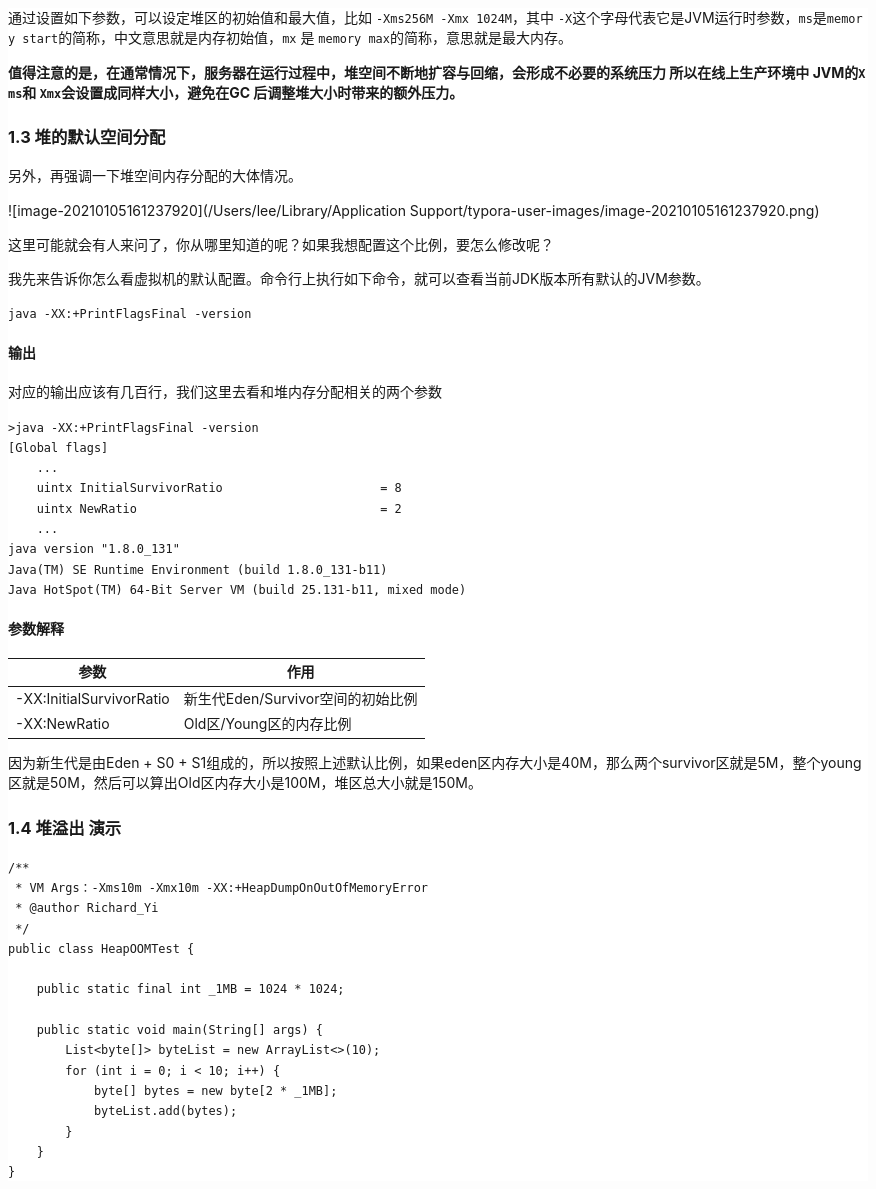 通过设置如下参数，可以设定堆区的初始值和最大值，比如 `-Xms256M -Xmx 1024M`，其中 `-X`这个字母代表它是JVM运行时参数，`ms`是`memory start`的简称，中文意思就是内存初始值，`mx` 是 `memory max`的简称，意思就是最大内存。

**值得注意的是，在通常情况下，服务器在运行过程中，堆空间不断地扩容与回缩，会形成不必要的系统压力 所以在线上生产环境中 JVM的`Xms`和 `Xmx`会设置成同样大小，避免在GC 后调整堆大小时带来的额外压力。**

### 1.3 堆的默认空间分配

另外，再强调一下堆空间内存分配的大体情况。

![image-20210105161237920](/Users/lee/Library/Application Support/typora-user-images/image-20210105161237920.png)

这里可能就会有人来问了，你从哪里知道的呢？如果我想配置这个比例，要怎么修改呢？

我先来告诉你怎么看虚拟机的默认配置。命令行上执行如下命令，就可以查看当前JDK版本所有默认的JVM参数。

```
java -XX:+PrintFlagsFinal -version
```

#### 输出

对应的输出应该有几百行，我们这里去看和堆内存分配相关的两个参数

```
>java -XX:+PrintFlagsFinal -version
[Global flags]
    ...
    uintx InitialSurvivorRatio                      = 8
    uintx NewRatio                                  = 2
    ...
java version "1.8.0_131"
Java(TM) SE Runtime Environment (build 1.8.0_131-b11)
Java HotSpot(TM) 64-Bit Server VM (build 25.131-b11, mixed mode)
```

#### 参数解释

| 参数                     | 作用                              |
| ------------------------ | --------------------------------- |
| -XX:InitialSurvivorRatio | 新生代Eden/Survivor空间的初始比例 |
| -XX:NewRatio             | Old区/Young区的内存比例           |

因为新生代是由Eden + S0 + S1组成的，所以按照上述默认比例，如果eden区内存大小是40M，那么两个survivor区就是5M，整个young区就是50M，然后可以算出Old区内存大小是100M，堆区总大小就是150M。

### 1.4 堆溢出 演示

```
/**
 * VM Args：-Xms10m -Xmx10m -XX:+HeapDumpOnOutOfMemoryError
 * @author Richard_Yi
 */
public class HeapOOMTest {

    public static final int _1MB = 1024 * 1024;

    public static void main(String[] args) {
        List<byte[]> byteList = new ArrayList<>(10);
        for (int i = 0; i < 10; i++) {
            byte[] bytes = new byte[2 * _1MB];
            byteList.add(bytes);
        }
    }
}
```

········

=== Exercise ===
For the word "version", go through the records and show each line that carries it.

=== Your solution ===
java -XX:+PrintFlagsFinal -version
>java -XX:+PrintFlagsFinal -version
java version "1.8.0_131"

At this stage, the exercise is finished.